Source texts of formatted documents
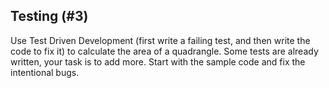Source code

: ## Testing (#3)

Use Test Driven Development (first write a failing test, and then write the
code to fix it) to calculate the area of a quadrangle. Some tests are already
written, your task is to add more. Start with the sample code and fix the
intentional bugs.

§ **EXERCISE REQUIREMENTS**
The line containing "code to fix" marks where to begin; copy it and every later line exactly, through the end of the data.

§ **RESULT FOR THIS TASK**
code to fix it) to calculate the area of a quadrangle. Some tests are already
written, your task is to add more. Start with the sample code and fix the
intentional bugs.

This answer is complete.